[What you should do] A word-for-word restatement of every entry is what is needed here.

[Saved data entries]
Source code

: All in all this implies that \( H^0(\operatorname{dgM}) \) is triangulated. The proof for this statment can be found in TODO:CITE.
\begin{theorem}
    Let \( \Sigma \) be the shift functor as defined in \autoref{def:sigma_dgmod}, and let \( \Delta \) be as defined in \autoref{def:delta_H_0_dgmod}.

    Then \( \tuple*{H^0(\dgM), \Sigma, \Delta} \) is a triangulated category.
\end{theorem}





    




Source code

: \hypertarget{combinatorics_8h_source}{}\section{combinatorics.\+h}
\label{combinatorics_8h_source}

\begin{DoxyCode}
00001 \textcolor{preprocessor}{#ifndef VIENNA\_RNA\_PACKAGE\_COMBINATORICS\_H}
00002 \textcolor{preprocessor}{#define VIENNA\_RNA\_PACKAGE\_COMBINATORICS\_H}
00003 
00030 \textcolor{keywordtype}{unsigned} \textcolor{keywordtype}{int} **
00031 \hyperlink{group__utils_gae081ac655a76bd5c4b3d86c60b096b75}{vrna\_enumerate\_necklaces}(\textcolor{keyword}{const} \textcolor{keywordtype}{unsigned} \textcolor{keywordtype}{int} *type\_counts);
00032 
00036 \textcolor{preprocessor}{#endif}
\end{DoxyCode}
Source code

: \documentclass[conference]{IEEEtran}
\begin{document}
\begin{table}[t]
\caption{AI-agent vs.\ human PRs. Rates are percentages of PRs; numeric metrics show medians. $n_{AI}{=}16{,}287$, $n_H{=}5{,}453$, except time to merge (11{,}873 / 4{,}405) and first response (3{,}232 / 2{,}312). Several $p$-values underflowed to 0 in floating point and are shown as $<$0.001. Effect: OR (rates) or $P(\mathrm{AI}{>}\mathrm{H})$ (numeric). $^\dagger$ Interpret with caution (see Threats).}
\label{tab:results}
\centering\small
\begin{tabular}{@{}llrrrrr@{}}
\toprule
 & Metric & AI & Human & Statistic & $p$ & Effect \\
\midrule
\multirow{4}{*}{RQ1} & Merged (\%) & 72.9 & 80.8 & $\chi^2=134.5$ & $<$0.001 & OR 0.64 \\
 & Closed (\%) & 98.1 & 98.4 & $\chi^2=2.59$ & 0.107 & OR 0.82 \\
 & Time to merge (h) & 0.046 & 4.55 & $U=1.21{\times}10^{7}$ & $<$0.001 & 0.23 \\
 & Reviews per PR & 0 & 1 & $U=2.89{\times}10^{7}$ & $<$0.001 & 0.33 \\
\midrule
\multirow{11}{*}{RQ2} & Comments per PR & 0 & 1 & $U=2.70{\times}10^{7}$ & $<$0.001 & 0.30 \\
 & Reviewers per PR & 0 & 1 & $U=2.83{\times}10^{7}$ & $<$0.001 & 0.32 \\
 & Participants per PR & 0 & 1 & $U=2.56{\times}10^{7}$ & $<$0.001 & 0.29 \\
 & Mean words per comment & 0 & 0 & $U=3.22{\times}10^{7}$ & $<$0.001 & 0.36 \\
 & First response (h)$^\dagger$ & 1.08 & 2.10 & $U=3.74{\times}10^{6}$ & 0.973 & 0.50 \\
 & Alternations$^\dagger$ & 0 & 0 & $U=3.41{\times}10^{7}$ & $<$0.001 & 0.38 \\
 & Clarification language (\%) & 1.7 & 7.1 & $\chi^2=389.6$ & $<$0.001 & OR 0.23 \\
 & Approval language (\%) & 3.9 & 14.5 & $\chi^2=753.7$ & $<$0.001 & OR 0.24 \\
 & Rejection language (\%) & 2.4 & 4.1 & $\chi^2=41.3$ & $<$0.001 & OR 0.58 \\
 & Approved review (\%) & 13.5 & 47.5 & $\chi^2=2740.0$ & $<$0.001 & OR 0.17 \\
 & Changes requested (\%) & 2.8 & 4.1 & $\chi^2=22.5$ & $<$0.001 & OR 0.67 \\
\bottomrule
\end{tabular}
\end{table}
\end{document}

[Result of this task]
Source code

: All in all this implies that \( H^0(\operatorname{dgM}) \) is triangulated. The proof for this statment can be found in TODO:CITE.
\begin{theorem}
    Let \( \Sigma \) be the shift functor as defined in \autoref{def:sigma_dgmod}, and let \( \Delta \) be as defined in \autoref{def:delta_H_0_dgmod}.

    Then \( \tuple*{H^0(\dgM), \Sigma, \Delta} \) is a triangulated category.
\end{theorem}





    




Source code

: \hypertarget{combinatorics_8h_source}{}\section{combinatorics.\+h}
\label{combinatorics_8h_source}

\begin{DoxyCode}
00001 \textcolor{preprocessor}{#ifndef VIENNA\_RNA\_PACKAGE\_COMBINATORICS\_H}
00002 \textcolor{preprocessor}{#define VIENNA\_RNA\_PACKAGE\_COMBINATORICS\_H}
00003 
00030 \textcolor{keywordtype}{unsigned} \textcolor{keywordtype}{int} **
00031 \hyperlink{group__utils_gae081ac655a76bd5c4b3d86c60b096b75}{vrna\_enumerate\_necklaces}(\textcolor{keyword}{const} \textcolor{keywordtype}{unsigned} \textcolor{keywordtype}{int} *type\_counts);
00032 
00036 \textcolor{preprocessor}{#endif}
\end{DoxyCode}
Source code

: \documentclass[conference]{IEEEtran}
\begin{document}
\begin{table}[t]
\caption{AI-agent vs.\ human PRs. Rates are percentages of PRs; numeric metrics show medians. $n_{AI}{=}16{,}287$, $n_H{=}5{,}453$, except time to merge (11{,}873 / 4{,}405) and first response (3{,}232 / 2{,}312). Several $p$-values underflowed to 0 in floating point and are shown as $<$0.001. Effect: OR (rates) or $P(\mathrm{AI}{>}\mathrm{H})$ (numeric). $^\dagger$ Interpret with caution (see Threats).}
\label{tab:results}
\centering\small
\begin{tabular}{@{}llrrrrr@{}}
\toprule
 & Metric & AI & Human & Statistic & $p$ & Effect \\
\midrule
\multirow{4}{*}{RQ1} & Merged (\%) & 72.9 & 80.8 & $\chi^2=134.5$ & $<$0.001 & OR 0.64 \\
 & Closed (\%) & 98.1 & 98.4 & $\chi^2=2.59$ & 0.107 & OR 0.82 \\
 & Time to merge (h) & 0.046 & 4.55 & $U=1.21{\times}10^{7}$ & $<$0.001 & 0.23 \\
 & Reviews per PR & 0 & 1 & $U=2.89{\times}10^{7}$ & $<$0.001 & 0.33 \\
\midrule
\multirow{11}{*}{RQ2} & Comments per PR & 0 & 1 & $U=2.70{\times}10^{7}$ & $<$0.001 & 0.30 \\
 & Reviewers per PR & 0 & 1 & $U=2.83{\times}10^{7}$ & $<$0.001 & 0.32 \\
 & Participants per PR & 0 & 1 & $U=2.56{\times}10^{7}$ & $<$0.001 & 0.29 \\
 & Mean words per comment & 0 & 0 & $U=3.22{\times}10^{7}$ & $<$0.001 & 0.36 \\
 & First response (h)$^\dagger$ & 1.08 & 2.10 & $U=3.74{\times}10^{6}$ & 0.973 & 0.50 \\
 & Alternations$^\dagger$ & 0 & 0 & $U=3.41{\times}10^{7}$ & $<$0.001 & 0.38 \\
 & Clarification language (\%) & 1.7 & 7.1 & $\chi^2=389.6$ & $<$0.001 & OR 0.23 \\
 & Approval language (\%) & 3.9 & 14.5 & $\chi^2=753.7$ & $<$0.001 & OR 0.24 \\
 & Rejection language (\%) & 2.4 & 4.1 & $\chi^2=41.3$ & $<$0.001 & OR 0.58 \\
 & Approved review (\%) & 13.5 & 47.5 & $\chi^2=2740.0$ & $<$0.001 & OR 0.17 \\
 & Changes requested (\%) & 2.8 & 4.1 & $\chi^2=22.5$ & $<$0.001 & OR 0.67 \\
\bottomrule
\end{tabular}
\end{table}
\end{document}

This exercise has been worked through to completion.